Federal Reserve policymakers showered cold water on investors’ hopes for a pause in rate hikes as they stress the need to contain and warn about runaway inflation economic pain come.
In speeches this week, central bank officials reiterated their determination to tighten monetary policy sufficiently and stressed their commitment to curbing persistently high consumer prices.
San Francisco Fed Chairwoman Mary Daly said in an interview with CNBC on Wednesday that she sees interest rates reaching a range of 4.75% to 5.25%. With the benchmark overnight interest rate now in a range of 3.75% to 4% – already well within the restrictive zone – this would mean another hike of 125 basis points.
Although policymakers have acknowledged it may be time to slow the pace of interest rate hikes after a government report earlier this month showed inflation had eased in October, they have stressed that does not mean they will want to suspend interest rate hikes altogether.

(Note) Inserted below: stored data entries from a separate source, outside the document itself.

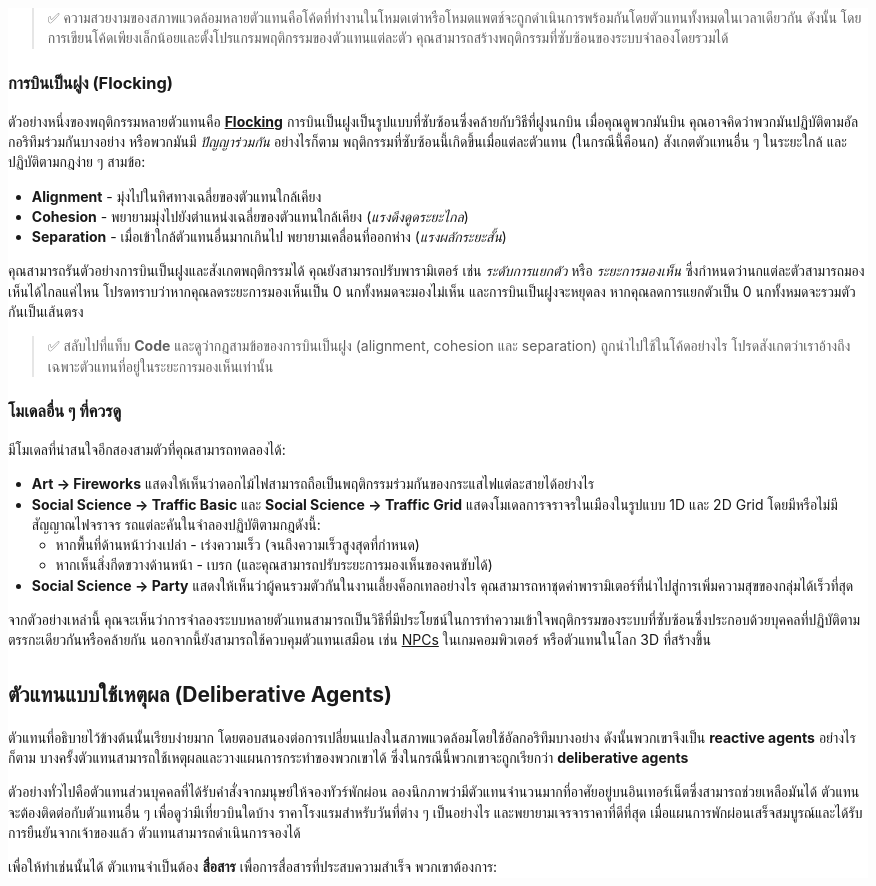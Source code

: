 > ✅ ความสวยงามของสภาพแวดล้อมหลายตัวแทนคือโค้ดที่ทำงานในโหมดเต่าหรือโหมดแพตช์จะถูกดำเนินการพร้อมกันโดยตัวแทนทั้งหมดในเวลาเดียวกัน ดังนั้น โดยการเขียนโค้ดเพียงเล็กน้อยและตั้งโปรแกรมพฤติกรรมของตัวแทนแต่ละตัว คุณสามารถสร้างพฤติกรรมที่ซับซ้อนของระบบจำลองโดยรวมได้

### การบินเป็นฝูง (Flocking)

ตัวอย่างหนึ่งของพฤติกรรมหลายตัวแทนคือ **[Flocking](https://en.wikipedia.org/wiki/Flocking_(behavior))** การบินเป็นฝูงเป็นรูปแบบที่ซับซ้อนซึ่งคล้ายกับวิธีที่ฝูงนกบิน เมื่อคุณดูพวกมันบิน คุณอาจคิดว่าพวกมันปฏิบัติตามอัลกอริทึมร่วมกันบางอย่าง หรือพวกมันมี *ปัญญาร่วมกัน* อย่างไรก็ตาม พฤติกรรมที่ซับซ้อนนี้เกิดขึ้นเมื่อแต่ละตัวแทน (ในกรณีนี้คือนก) สังเกตตัวแทนอื่น ๆ ในระยะใกล้ และปฏิบัติตามกฎง่าย ๆ สามข้อ:

* **Alignment** - มุ่งไปในทิศทางเฉลี่ยของตัวแทนใกล้เคียง
* **Cohesion** - พยายามมุ่งไปยังตำแหน่งเฉลี่ยของตัวแทนใกล้เคียง (*แรงดึงดูดระยะไกล*)
* **Separation** - เมื่อเข้าใกล้ตัวแทนอื่นมากเกินไป พยายามเคลื่อนที่ออกห่าง (*แรงผลักระยะสั้น*)

คุณสามารถรันตัวอย่างการบินเป็นฝูงและสังเกตพฤติกรรมได้ คุณยังสามารถปรับพารามิเตอร์ เช่น *ระดับการแยกตัว* หรือ *ระยะการมองเห็น* ซึ่งกำหนดว่านกแต่ละตัวสามารถมองเห็นได้ไกลแค่ไหน โปรดทราบว่าหากคุณลดระยะการมองเห็นเป็น 0 นกทั้งหมดจะมองไม่เห็น และการบินเป็นฝูงจะหยุดลง หากคุณลดการแยกตัวเป็น 0 นกทั้งหมดจะรวมตัวกันเป็นเส้นตรง

> ✅ สลับไปที่แท็บ **Code** และดูว่ากฎสามข้อของการบินเป็นฝูง (alignment, cohesion และ separation) ถูกนำไปใช้ในโค้ดอย่างไร โปรดสังเกตว่าเราอ้างถึงเฉพาะตัวแทนที่อยู่ในระยะการมองเห็นเท่านั้น

### โมเดลอื่น ๆ ที่ควรดู

มีโมเดลที่น่าสนใจอีกสองสามตัวที่คุณสามารถทดลองได้:

* **Art → Fireworks** แสดงให้เห็นว่าดอกไม้ไฟสามารถถือเป็นพฤติกรรมร่วมกันของกระแสไฟแต่ละสายได้อย่างไร
* **Social Science → Traffic Basic** และ **Social Science → Traffic Grid** แสดงโมเดลการจราจรในเมืองในรูปแบบ 1D และ 2D Grid โดยมีหรือไม่มีสัญญาณไฟจราจร รถแต่ละคันในจำลองปฏิบัติตามกฎดังนี้:
   - หากพื้นที่ด้านหน้าว่างเปล่า - เร่งความเร็ว (จนถึงความเร็วสูงสุดที่กำหนด)
   - หากเห็นสิ่งกีดขวางด้านหน้า - เบรก (และคุณสามารถปรับระยะการมองเห็นของคนขับได้)
* **Social Science → Party** แสดงให้เห็นว่าผู้คนรวมตัวกันในงานเลี้ยงค็อกเทลอย่างไร คุณสามารถหาชุดค่าพารามิเตอร์ที่นำไปสู่การเพิ่มความสุขของกลุ่มได้เร็วที่สุด

จากตัวอย่างเหล่านี้ คุณจะเห็นว่าการจำลองระบบหลายตัวแทนสามารถเป็นวิธีที่มีประโยชน์ในการทำความเข้าใจพฤติกรรมของระบบที่ซับซ้อนซึ่งประกอบด้วยบุคคลที่ปฏิบัติตามตรรกะเดียวกันหรือคล้ายกัน นอกจากนี้ยังสามารถใช้ควบคุมตัวแทนเสมือน เช่น [NPCs](https://en.wikipedia.org/wiki/NPC) ในเกมคอมพิวเตอร์ หรือตัวแทนในโลก 3D ที่สร้างขึ้น

## ตัวแทนแบบใช้เหตุผล (Deliberative Agents)

ตัวแทนที่อธิบายไว้ข้างต้นนั้นเรียบง่ายมาก โดยตอบสนองต่อการเปลี่ยนแปลงในสภาพแวดล้อมโดยใช้อัลกอริทึมบางอย่าง ดังนั้นพวกเขาจึงเป็น **reactive agents** อย่างไรก็ตาม บางครั้งตัวแทนสามารถใช้เหตุผลและวางแผนการกระทำของพวกเขาได้ ซึ่งในกรณีนี้พวกเขาจะถูกเรียกว่า **deliberative agents**

ตัวอย่างทั่วไปคือตัวแทนส่วนบุคคลที่ได้รับคำสั่งจากมนุษย์ให้จองทัวร์พักผ่อน ลองนึกภาพว่ามีตัวแทนจำนวนมากที่อาศัยอยู่บนอินเทอร์เน็ตซึ่งสามารถช่วยเหลือมันได้ ตัวแทนจะต้องติดต่อกับตัวแทนอื่น ๆ เพื่อดูว่ามีเที่ยวบินใดบ้าง ราคาโรงแรมสำหรับวันที่ต่าง ๆ เป็นอย่างไร และพยายามเจรจาราคาที่ดีที่สุด เมื่อแผนการพักผ่อนเสร็จสมบูรณ์และได้รับการยืนยันจากเจ้าของแล้ว ตัวแทนสามารถดำเนินการจองได้

เพื่อให้ทำเช่นนั้นได้ ตัวแทนจำเป็นต้อง **สื่อสาร** เพื่อการสื่อสารที่ประสบความสำเร็จ พวกเขาต้องการ:

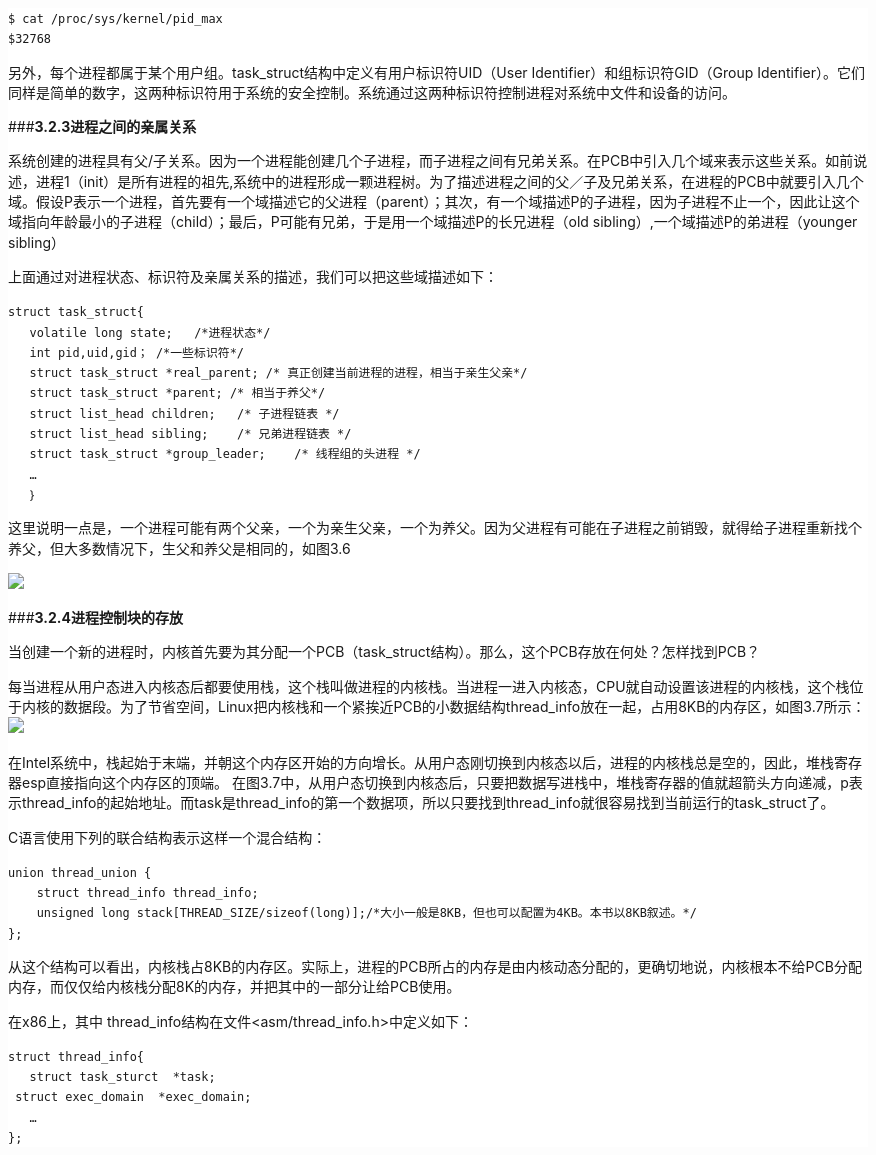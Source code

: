     $ cat /proc/sys/kernel/pid_max 
    $32768

另外，每个进程都属于某个用户组。task_struct结构中定义有用户标识符UID（User Identifier）和组标识符GID（Group Identifier）。它们同样是简单的数字，这两种标识符用于系统的安全控制。系统通过这两种标识符控制进程对系统中文件和设备的访问。

###**3.2.3进程之间的亲属关系**

系统创建的进程具有父/子关系。因为一个进程能创建几个子进程，而子进程之间有兄弟关系。在PCB中引入几个域来表示这些关系。如前说述，进程1（init）是所有进程的祖先,系统中的进程形成一颗进程树。为了描述进程之间的父／子及兄弟关系，在进程的PCB中就要引入几个域。假设P表示一个进程，首先要有一个域描述它的父进程（parent）；其次，有一个域描述P的子进程，因为子进程不止一个，因此让这个域指向年龄最小的子进程（child）；最后，P可能有兄弟，于是用一个域描述P的长兄进程（old sibling）,一个域描述P的弟进程（younger sibling）
               										 
上面通过对进程状态、标识符及亲属关系的描述，我们可以把这些域描述如下：

    struct task_struct{
       volatile long state;   /*进程状态*/
       int pid,uid,gid； /*一些标识符*/
       struct task_struct *real_parent; /* 真正创建当前进程的进程，相当于亲生父亲*/
       struct task_struct *parent; /* 相当于养父*/
       struct list_head children;	/* 子进程链表 */
       struct list_head sibling;	/* 兄弟进程链表 */
       struct task_struct *group_leader;	/* 线程组的头进程 */
       …
       ｝

这里说明一点是，一个进程可能有两个父亲，一个为亲生父亲，一个为养父。因为父进程有可能在子进程之前销毁，就得给子进程重新找个养父，但大多数情况下，生父和养父是相同的，如图3.6

![](http://i.imgur.com/fyk2H2d.png)
 
###**3.2.4进程控制块的存放**

当创建一个新的进程时，内核首先要为其分配一个PCB（task_struct结构）。那么，这个PCB存放在何处？怎样找到PCB？

每当进程从用户态进入内核态后都要使用栈，这个栈叫做进程的内核栈。当进程一进入内核态，CPU就自动设置该进程的内核栈，这个栈位于内核的数据段。为了节省空间，Linux把内核栈和一个紧挨近PCB的小数据结构thread_info放在一起，占用8KB的内存区，如图3.7所示：
![](http://i.imgur.com/XAW2ydV.png)

在Intel系统中，栈起始于末端，并朝这个内存区开始的方向增长。从用户态刚切换到内核态以后，进程的内核栈总是空的，因此，堆栈寄存器esp直接指向这个内存区的顶端。 在图3.7中，从用户态切换到内核态后，只要把数据写进栈中，堆栈寄存器的值就超箭头方向递减，p表示thread_info的起始地址。而task是thread_info的第一个数据项，所以只要找到thread_info就很容易找到当前运行的task_struct了。

C语言使用下列的联合结构表示这样一个混合结构： 

    union thread_union {
	    struct thread_info thread_info;
	    unsigned long stack[THREAD_SIZE/sizeof(long)];/*大小一般是8KB，但也可以配置为4KB。本书以8KB叙述。*/
    };

从这个结构可以看出，内核栈占8KB的内存区。实际上，进程的PCB所占的内存是由内核动态分配的，更确切地说，内核根本不给PCB分配内存，而仅仅给内核栈分配8K的内存，并把其中的一部分让给PCB使用。
 
在x86上，其中 thread_info结构在文件<asm/thread_info.h>中定义如下：

    struct thread_info{
       struct task_sturct  *task;
     struct exec_domain  *exec_domain;
       …
    };
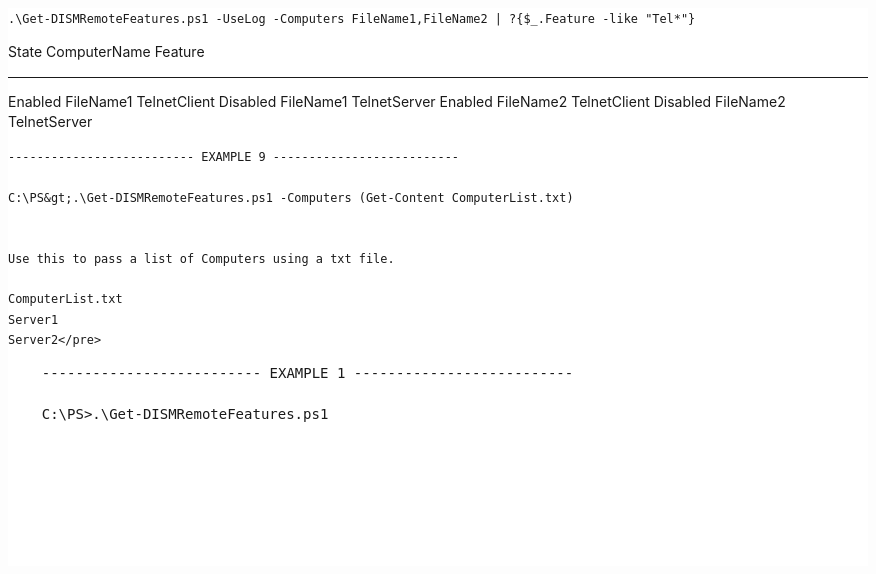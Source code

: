     
    .\Get-DISMRemoteFeatures.ps1 -UseLog -Computers FileName1,FileName2 | ?{$_.Feature -like "Tel*"}
    
State                                   ComputerName                            Feature
-----                                   ------------                            -------
Enabled                                 FileName1                               TelnetClient
Disabled                                FileName1                               TelnetServer
Enabled                                 FileName2                               TelnetClient
Disabled                                FileName2                               TelnetServer
    
    
    
    
    
    -------------------------- EXAMPLE 9 --------------------------
    
    C:\PS&gt;.\Get-DISMRemoteFeatures.ps1 -Computers (Get-Content ComputerList.txt)
    
    
    Use this to pass a list of Computers using a txt file.
    
    ComputerList.txt
    Server1
    Server2</pre>
<div class="preview">
<pre class="powershell">&nbsp;&nbsp;&nbsp;&nbsp;<span class="powerShell__operator">-</span><span class="powerShell__operator">-</span><span class="powerShell__operator">-</span><span class="powerShell__operator">-</span><span class="powerShell__operator">-</span><span class="powerShell__operator">-</span><span class="powerShell__operator">-</span><span class="powerShell__operator">-</span><span class="powerShell__operator">-</span><span class="powerShell__operator">-</span><span class="powerShell__operator">-</span><span class="powerShell__operator">-</span><span class="powerShell__operator">-</span><span class="powerShell__operator">-</span><span class="powerShell__operator">-</span><span class="powerShell__operator">-</span><span class="powerShell__operator">-</span><span class="powerShell__operator">-</span><span class="powerShell__operator">-</span><span class="powerShell__operator">-</span><span class="powerShell__operator">-</span><span class="powerShell__operator">-</span><span class="powerShell__operator">-</span><span class="powerShell__operator">-</span><span class="powerShell__operator">-</span><span class="powerShell__operator">-</span>&nbsp;EXAMPLE&nbsp;1&nbsp;<span class="powerShell__operator">-</span><span class="powerShell__operator">-</span><span class="powerShell__operator">-</span><span class="powerShell__operator">-</span><span class="powerShell__operator">-</span><span class="powerShell__operator">-</span><span class="powerShell__operator">-</span><span class="powerShell__operator">-</span><span class="powerShell__operator">-</span><span class="powerShell__operator">-</span><span class="powerShell__operator">-</span><span class="powerShell__operator">-</span><span class="powerShell__operator">-</span><span class="powerShell__operator">-</span><span class="powerShell__operator">-</span><span class="powerShell__operator">-</span><span class="powerShell__operator">-</span><span class="powerShell__operator">-</span><span class="powerShell__operator">-</span><span class="powerShell__operator">-</span><span class="powerShell__operator">-</span><span class="powerShell__operator">-</span><span class="powerShell__operator">-</span><span class="powerShell__operator">-</span><span class="powerShell__operator">-</span><span class="powerShell__operator">-</span>&nbsp;
&nbsp;&nbsp;&nbsp;&nbsp;&nbsp;
&nbsp;&nbsp;&nbsp;&nbsp;C:\<span class="powerShell__alias">PS</span>&gt;.\Get<span class="powerShell__operator">-</span>DISMRemoteFeatures.ps1&nbsp;
&nbsp;&nbsp;&nbsp;&nbsp;&nbsp;
&nbsp;&nbsp;&nbsp;&nbsp;&nbsp;&nbsp;&nbsp;&nbsp;&nbsp;&nbsp;&nbsp;&nbsp;&nbsp;&nbsp;
&nbsp;&nbsp;&nbsp;&nbsp;&nbsp;
&nbsp;&nbsp;&nbsp;&nbsp;&nbsp;
&nbsp;&nbsp;&nbsp;&nbsp;&nbsp;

“Pausing is off the table at the moment, it’s not even part of the discussion,” Daly said. “Right now, the discussion is rightly about slowing the pace.”
James Bullard, President of the St. Louis Fed, was similar, forecasting interest rates to rise to at least 5% to 5.25% and possibly as high as 7%.
“In the past I’ve said 4.75 to 5 percent,” he told reporters Thursday. “Based on that analysis today I would say 5% to 5.25%. This is a minimum level. According to this analysis, that would at least put us in the zone.”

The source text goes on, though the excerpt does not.